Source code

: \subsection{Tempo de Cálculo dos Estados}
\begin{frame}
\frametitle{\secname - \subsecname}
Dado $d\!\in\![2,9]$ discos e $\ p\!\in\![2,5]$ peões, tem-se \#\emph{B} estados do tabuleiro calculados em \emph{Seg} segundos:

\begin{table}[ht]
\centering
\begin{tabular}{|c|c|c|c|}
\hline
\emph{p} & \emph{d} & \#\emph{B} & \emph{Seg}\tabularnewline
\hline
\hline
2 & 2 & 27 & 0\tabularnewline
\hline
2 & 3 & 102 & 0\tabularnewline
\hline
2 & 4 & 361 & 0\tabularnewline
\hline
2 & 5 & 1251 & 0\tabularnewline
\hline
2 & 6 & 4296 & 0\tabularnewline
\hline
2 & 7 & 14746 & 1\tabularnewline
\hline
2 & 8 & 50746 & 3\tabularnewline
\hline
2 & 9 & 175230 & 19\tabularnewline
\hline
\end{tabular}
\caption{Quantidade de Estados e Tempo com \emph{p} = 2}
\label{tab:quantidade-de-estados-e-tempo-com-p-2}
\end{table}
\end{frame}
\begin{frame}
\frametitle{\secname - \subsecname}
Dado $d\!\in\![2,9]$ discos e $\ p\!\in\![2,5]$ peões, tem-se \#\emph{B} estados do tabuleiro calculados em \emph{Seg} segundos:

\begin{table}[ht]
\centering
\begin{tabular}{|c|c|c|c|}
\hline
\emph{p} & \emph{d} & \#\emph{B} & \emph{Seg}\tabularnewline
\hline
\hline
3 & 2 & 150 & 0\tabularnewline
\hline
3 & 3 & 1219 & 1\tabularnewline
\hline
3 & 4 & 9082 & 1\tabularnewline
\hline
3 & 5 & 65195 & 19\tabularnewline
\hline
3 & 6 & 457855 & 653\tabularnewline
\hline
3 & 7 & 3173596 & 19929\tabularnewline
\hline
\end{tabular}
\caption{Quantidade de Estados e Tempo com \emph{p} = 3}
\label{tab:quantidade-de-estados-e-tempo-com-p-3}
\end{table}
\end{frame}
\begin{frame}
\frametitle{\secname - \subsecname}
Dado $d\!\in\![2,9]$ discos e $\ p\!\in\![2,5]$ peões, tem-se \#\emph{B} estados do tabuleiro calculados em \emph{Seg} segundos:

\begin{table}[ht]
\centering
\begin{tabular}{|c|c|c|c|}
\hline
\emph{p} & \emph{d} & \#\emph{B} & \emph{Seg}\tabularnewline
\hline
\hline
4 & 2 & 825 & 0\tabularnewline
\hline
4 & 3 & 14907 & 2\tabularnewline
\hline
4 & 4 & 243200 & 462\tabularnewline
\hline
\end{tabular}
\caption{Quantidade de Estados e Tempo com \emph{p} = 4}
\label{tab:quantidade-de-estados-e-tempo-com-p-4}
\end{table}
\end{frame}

+++

• _Problem details_:
The result is a copy of every line above where the word "caption" shows up.

• _Answer for this exercise_:
\caption{Quantidade de Estados e Tempo com \emph{p} = 2}
\caption{Quantidade de Estados e Tempo com \emph{p} = 3}
\caption{Quantidade de Estados e Tempo com \emph{p} = 4}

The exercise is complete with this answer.